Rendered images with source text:
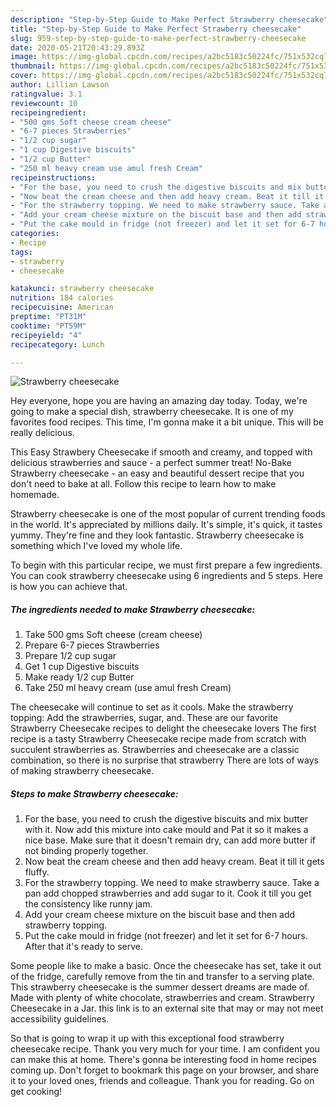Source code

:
 ```yaml
---
description: "Step-by-Step Guide to Make Perfect Strawberry cheesecake"
title: "Step-by-Step Guide to Make Perfect Strawberry cheesecake"
slug: 959-step-by-step-guide-to-make-perfect-strawberry-cheesecake
date: 2020-05-21T20:43:29.893Z
image: https://img-global.cpcdn.com/recipes/a2bc5183c50224fc/751x532cq70/strawberry-cheesecake-recipe-main-photo.jpg
thumbnail: https://img-global.cpcdn.com/recipes/a2bc5183c50224fc/751x532cq70/strawberry-cheesecake-recipe-main-photo.jpg
cover: https://img-global.cpcdn.com/recipes/a2bc5183c50224fc/751x532cq70/strawberry-cheesecake-recipe-main-photo.jpg
author: Lillian Lawson
ratingvalue: 3.1
reviewcount: 10
recipeingredient:
- "500 gms Soft cheese cream cheese"
- "6-7 pieces Strawberries"
- "1/2 cup sugar"
- "1 cup Digestive biscuits"
- "1/2 cup Butter"
- "250 ml heavy cream use amul fresh Cream"
recipeinstructions:
- "For the base, you need to crush the digestive biscuits and mix butter with it. Now add this mixture into cake mould and Pat it so it makes a nice base. Make sure that it doesn&#39;t remain dry, can add more butter if not binding properly together."
- "Now beat the cream cheese and then add heavy cream. Beat it till it gets fluffy."
- "For the strawberry topping. We need to make strawberry sauce. Take a pan add chopped strawberries and add sugar to it. Cook it till you get the consistency like runny jam."
- "Add your cream cheese mixture on the biscuit base and then add strawberry topping."
- "Put the cake mould in fridge (not freezer) and let it set for 6-7 hours. After that it&#39;s ready to serve."
categories:
- Recipe
tags:
- strawberry
- cheesecake

katakunci: strawberry cheesecake 
nutrition: 184 calories
recipecuisine: American
preptime: "PT31M"
cooktime: "PT59M"
recipeyield: "4"
recipecategory: Lunch

---
```



![Strawberry cheesecake](https://img-global.cpcdn.com/recipes/a2bc5183c50224fc/751x532cq70/strawberry-cheesecake-recipe-main-photo.jpg)

Hey everyone, hope you are having an amazing day today. Today, we're going to make a special dish, strawberry cheesecake. It is one of my favorites food recipes. This time, I'm gonna make it a bit unique. This will be really delicious.

This Easy Strawbery Cheesecake if smooth and creamy, and topped with delicious strawberries and sauce - a perfect summer treat! No-Bake Strawberry cheesecake - an easy and beautiful dessert recipe that you don&#39;t need to bake at all. Follow this recipe to learn how to make homemade.

Strawberry cheesecake is one of the most popular of current trending foods in the world. It's appreciated by millions daily. It's simple, it's quick, it tastes yummy. They're fine and they look fantastic. Strawberry cheesecake is something which I've loved my whole life.


To begin with this particular recipe, we must first prepare a few ingredients. You can cook strawberry cheesecake using 6 ingredients and 5 steps. Here is how you can achieve that.

<!--inarticleads1-->

##### The ingredients needed to make Strawberry cheesecake:

1. Take 500 gms Soft cheese (cream cheese)
1. Prepare 6-7 pieces Strawberries
1. Prepare 1/2 cup sugar
1. Get 1 cup Digestive biscuits
1. Make ready 1/2 cup Butter
1. Take 250 ml heavy cream (use amul fresh Cream)


The cheesecake will continue to set as it cools. Make the strawberry topping: Add the strawberries, sugar, and. These are our favorite Strawberry Cheesecake recipes to delight the cheesecake lovers The first recipe is a tasty Strawberry Cheesecake recipe made from scratch with succulent strawberries as. Strawberries and cheesecake are a classic combination, so there is no surprise that strawberry There are lots of ways of making strawberry cheesecake. 

<!--inarticleads2-->

##### Steps to make Strawberry cheesecake:

1. For the base, you need to crush the digestive biscuits and mix butter with it. Now add this mixture into cake mould and Pat it so it makes a nice base. Make sure that it doesn&#39;t remain dry, can add more butter if not binding properly together.
1. Now beat the cream cheese and then add heavy cream. Beat it till it gets fluffy.
1. For the strawberry topping. We need to make strawberry sauce. Take a pan add chopped strawberries and add sugar to it. Cook it till you get the consistency like runny jam.
1. Add your cream cheese mixture on the biscuit base and then add strawberry topping.
1. Put the cake mould in fridge (not freezer) and let it set for 6-7 hours. After that it&#39;s ready to serve.


Some people like to make a basic. Once the cheesecake has set, take it out of the fridge, carefully remove from the tin and transfer to a serving plate. This strawberry cheesecake is the summer dessert dreams are made of. Made with plenty of white chocolate, strawberries and cream. Strawberry Cheesecake in a Jar. this link is to an external site that may or may not meet accessibility guidelines. 

So that is going to wrap it up with this exceptional food strawberry cheesecake recipe. Thank you very much for your time. I am confident you can make this at home. There's gonna be interesting food in home recipes coming up. Don't forget to bookmark this page on your browser, and share it to your loved ones, friends and colleague. Thank you for reading. Go on get cooking!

* **TASK DESCRIPTION**
Report each line of the entries where the word "Soft" occurs.

* **WRITTEN SOLUTION**
- "500 gms Soft cheese cream cheese"
1. Take 500 gms Soft cheese (cream cheese)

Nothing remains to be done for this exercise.